== Segment start ==

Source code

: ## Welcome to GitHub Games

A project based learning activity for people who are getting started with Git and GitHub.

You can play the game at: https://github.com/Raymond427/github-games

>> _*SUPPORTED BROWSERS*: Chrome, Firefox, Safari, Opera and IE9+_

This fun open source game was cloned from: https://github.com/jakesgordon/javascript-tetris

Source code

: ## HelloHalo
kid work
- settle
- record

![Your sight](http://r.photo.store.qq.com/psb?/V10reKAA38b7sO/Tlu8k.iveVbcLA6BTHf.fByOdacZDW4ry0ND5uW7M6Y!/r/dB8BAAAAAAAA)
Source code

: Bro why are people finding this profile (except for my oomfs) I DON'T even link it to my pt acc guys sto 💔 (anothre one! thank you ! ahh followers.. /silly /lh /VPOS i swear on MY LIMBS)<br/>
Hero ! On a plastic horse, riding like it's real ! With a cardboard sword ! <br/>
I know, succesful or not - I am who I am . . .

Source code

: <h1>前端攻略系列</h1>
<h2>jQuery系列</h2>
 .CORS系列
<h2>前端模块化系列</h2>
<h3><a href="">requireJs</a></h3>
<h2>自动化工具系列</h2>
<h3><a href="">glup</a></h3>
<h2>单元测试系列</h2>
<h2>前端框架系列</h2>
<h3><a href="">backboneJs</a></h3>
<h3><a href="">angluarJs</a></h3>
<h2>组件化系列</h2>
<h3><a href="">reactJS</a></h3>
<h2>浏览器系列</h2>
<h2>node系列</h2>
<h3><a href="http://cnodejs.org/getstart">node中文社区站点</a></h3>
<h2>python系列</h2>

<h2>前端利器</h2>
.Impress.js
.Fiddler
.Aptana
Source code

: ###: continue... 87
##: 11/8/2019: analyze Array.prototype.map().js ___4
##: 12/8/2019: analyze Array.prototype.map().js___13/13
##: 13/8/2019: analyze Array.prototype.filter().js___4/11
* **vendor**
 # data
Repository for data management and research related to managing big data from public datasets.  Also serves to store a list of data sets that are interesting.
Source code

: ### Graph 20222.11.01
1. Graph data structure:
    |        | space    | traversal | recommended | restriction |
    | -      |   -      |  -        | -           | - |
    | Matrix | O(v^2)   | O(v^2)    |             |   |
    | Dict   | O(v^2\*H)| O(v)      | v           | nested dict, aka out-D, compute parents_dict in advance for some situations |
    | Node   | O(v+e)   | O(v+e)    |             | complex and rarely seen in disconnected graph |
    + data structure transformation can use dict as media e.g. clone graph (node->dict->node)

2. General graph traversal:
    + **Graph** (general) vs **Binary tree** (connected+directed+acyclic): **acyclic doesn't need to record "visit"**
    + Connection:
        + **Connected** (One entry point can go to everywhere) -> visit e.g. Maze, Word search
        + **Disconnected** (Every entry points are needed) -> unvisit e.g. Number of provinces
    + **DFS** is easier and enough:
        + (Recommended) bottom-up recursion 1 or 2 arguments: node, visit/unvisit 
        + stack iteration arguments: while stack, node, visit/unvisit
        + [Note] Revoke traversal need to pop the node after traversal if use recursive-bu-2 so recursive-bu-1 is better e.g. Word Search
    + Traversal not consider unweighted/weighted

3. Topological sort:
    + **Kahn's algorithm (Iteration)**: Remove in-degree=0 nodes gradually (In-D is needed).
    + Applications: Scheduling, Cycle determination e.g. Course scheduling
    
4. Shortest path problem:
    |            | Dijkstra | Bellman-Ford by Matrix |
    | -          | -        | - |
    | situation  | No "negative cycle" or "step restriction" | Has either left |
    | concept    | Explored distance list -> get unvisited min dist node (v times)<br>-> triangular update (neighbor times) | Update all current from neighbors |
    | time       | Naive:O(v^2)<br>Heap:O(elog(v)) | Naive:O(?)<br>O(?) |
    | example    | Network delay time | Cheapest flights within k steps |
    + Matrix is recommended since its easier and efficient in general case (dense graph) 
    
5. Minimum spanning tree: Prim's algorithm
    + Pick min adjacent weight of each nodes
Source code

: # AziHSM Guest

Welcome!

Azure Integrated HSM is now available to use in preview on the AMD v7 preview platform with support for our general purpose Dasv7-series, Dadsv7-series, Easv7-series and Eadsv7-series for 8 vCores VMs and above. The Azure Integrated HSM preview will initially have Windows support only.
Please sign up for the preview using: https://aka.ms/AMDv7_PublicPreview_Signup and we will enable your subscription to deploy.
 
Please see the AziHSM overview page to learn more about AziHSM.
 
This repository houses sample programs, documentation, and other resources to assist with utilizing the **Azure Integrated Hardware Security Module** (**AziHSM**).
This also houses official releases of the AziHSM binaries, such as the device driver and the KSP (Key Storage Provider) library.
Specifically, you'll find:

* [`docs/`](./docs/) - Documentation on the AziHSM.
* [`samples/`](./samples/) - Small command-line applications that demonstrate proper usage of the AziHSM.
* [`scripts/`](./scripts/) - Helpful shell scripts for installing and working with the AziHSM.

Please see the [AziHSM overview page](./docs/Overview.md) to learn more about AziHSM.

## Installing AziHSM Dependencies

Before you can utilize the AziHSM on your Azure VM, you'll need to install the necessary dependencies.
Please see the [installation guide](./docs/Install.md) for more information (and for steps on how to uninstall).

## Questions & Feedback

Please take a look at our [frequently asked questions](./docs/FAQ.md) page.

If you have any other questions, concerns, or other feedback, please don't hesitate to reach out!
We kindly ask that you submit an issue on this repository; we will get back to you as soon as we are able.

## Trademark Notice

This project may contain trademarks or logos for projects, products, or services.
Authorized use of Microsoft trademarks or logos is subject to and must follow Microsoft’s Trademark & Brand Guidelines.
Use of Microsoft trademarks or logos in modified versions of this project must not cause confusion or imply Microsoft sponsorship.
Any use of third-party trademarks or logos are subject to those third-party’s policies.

== Segment end ==

Look above for the line containing "Hero ! On a". Output from there through the line containing "some situations |", exactly and inclusively.

Hero ! On a plastic horse, riding like it's real ! With a cardboard sword ! <br/>
I know, succesful or not - I am who I am . . .

Source code

: <h1>前端攻略系列</h1>
<h2>jQuery系列</h2>
 .CORS系列
<h2>前端模块化系列</h2>
<h3><a href="">requireJs</a></h3>
<h2>自动化工具系列</h2>
<h3><a href="">glup</a></h3>
<h2>单元测试系列</h2>
<h2>前端框架系列</h2>
<h3><a href="">backboneJs</a></h3>
<h3><a href="">angluarJs</a></h3>
<h2>组件化系列</h2>
<h3><a href="">reactJS</a></h3>
<h2>浏览器系列</h2>
<h2>node系列</h2>
<h3><a href="http://cnodejs.org/getstart">node中文社区站点</a></h3>
<h2>python系列</h2>

<h2>前端利器</h2>
.Impress.js
.Fiddler
.Aptana
Source code

: ###: continue... 87
##: 11/8/2019: analyze Array.prototype.map().js ___4
##: 12/8/2019: analyze Array.prototype.map().js___13/13
##: 13/8/2019: analyze Array.prototype.filter().js___4/11
* **vendor**
 # data
Repository for data management and research related to managing big data from public datasets.  Also serves to store a list of data sets that are interesting.
Source code

: ### Graph 20222.11.01
1. Graph data structure:
    |        | space    | traversal | recommended | restriction |
    | -      |   -      |  -        | -           | - |
    | Matrix | O(v^2)   | O(v^2)    |             |   |
    | Dict   | O(v^2\*H)| O(v)      | v           | nested dict, aka out-D, compute parents_dict in advance for some situations |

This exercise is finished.